We have no away to control some things,are forced to…

“You’re not a teenager anymore. Why do you have to be so moody?!” My exasperated mother would frequently cry.
She had a point. Throughout my life, my emotions have vacillated a thousand times a day. ‘Normal’ has never been my reality. I am a person of extremes. On an ordinary day, tears will rise, unbidden, tears of joy, tears of anger, tears of sadness or frustration. Living near to the ocean, I am familiar with its constant changes, the ebb and flow of its tides. That is exactly how my emotions work. They rise and fall like the traces on a heart monitor. More than that-they blend, separate, re-form. Maturity and self-awareness have helped me to find equilibrium, but it will never come easily.
I am an empath.
Are you made the same way?
We see beauty in ugliness, joy in misery, and poetry in the mundane. Nuances, sly glances, the non-verbal vocabulary, so often overlooked by most people, to us are vivid.
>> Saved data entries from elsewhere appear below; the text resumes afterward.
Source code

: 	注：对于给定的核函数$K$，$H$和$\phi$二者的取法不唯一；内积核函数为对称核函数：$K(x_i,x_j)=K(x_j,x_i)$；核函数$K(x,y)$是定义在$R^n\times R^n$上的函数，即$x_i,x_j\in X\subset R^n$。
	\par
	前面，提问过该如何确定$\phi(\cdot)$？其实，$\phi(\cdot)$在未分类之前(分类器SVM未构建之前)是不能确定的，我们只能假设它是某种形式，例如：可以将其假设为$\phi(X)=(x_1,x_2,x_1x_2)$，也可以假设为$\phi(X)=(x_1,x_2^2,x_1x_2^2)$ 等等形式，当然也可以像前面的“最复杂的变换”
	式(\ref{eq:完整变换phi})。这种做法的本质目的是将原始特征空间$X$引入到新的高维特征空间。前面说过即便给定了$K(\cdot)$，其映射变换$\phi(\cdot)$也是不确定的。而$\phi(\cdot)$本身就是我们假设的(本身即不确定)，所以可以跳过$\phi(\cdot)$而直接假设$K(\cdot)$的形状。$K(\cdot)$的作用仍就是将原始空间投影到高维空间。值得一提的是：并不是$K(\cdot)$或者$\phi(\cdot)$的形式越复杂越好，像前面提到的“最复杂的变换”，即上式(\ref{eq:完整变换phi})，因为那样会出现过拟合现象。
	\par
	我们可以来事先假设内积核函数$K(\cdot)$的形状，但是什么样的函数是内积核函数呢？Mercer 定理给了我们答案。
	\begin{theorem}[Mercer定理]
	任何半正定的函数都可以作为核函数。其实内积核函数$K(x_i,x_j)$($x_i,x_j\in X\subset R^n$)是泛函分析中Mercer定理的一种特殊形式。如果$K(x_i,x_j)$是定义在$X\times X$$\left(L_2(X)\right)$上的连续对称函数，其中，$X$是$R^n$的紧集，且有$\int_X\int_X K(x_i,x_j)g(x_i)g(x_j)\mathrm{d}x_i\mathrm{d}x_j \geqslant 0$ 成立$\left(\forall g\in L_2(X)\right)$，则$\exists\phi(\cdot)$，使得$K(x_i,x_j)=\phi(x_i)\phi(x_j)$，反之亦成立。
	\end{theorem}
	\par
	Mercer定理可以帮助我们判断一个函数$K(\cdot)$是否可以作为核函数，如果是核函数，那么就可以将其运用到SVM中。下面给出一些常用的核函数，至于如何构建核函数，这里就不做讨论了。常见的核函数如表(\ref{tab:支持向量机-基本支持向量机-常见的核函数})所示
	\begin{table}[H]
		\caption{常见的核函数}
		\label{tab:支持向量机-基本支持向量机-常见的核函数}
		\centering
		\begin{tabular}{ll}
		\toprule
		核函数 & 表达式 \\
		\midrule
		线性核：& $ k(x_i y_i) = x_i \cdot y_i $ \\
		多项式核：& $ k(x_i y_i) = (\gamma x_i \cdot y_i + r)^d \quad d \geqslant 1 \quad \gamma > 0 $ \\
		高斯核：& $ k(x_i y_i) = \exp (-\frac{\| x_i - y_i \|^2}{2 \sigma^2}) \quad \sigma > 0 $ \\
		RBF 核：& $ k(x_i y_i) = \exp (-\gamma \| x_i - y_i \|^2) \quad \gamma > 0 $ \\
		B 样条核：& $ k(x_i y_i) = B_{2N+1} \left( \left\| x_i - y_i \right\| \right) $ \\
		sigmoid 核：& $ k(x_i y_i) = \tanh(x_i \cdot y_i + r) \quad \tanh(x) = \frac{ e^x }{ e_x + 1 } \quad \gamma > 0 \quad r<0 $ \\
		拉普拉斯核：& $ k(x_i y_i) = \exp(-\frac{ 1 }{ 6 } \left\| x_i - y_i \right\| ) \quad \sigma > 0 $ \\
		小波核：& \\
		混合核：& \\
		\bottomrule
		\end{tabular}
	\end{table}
On a bus or train, I stare at people. It’s a compulsion because where others see features, where they assess clothes and accessories and sartorial elegance, I see a spirit. A soul. I’m trying to asses who they really are, what makes them tick, what their hopes are, their dreams, what they feel, think, dream of, want. Every person has a story. Every living thing has a tale to tell. As a writer I long to record them. I am in love with the craziness and chaos. The beauty of my surroundings.
Children fascinate me. They are tiny, vast receptacles filled with hope and unwritten potential. The exhausted, dark-circled eyes of their parents blandly acknowledge me, while I see their pride, the sheer, determined, relentless effort they put into raising their children, the love and hope that fuel their willingness to do the impossible every single day.
There’s a prism in every raindrop, a world in every grain of sand. My mi I am never bored.
Crowds and rooms full of strangers can literally take my breath away. I assimilate them, feeling the silent heartbeats, the pop, snap and crackle of their life force, saturating the atmosphere. At its worst it can trigger a migraine. At its best, I am filled with a sense of pure bliss.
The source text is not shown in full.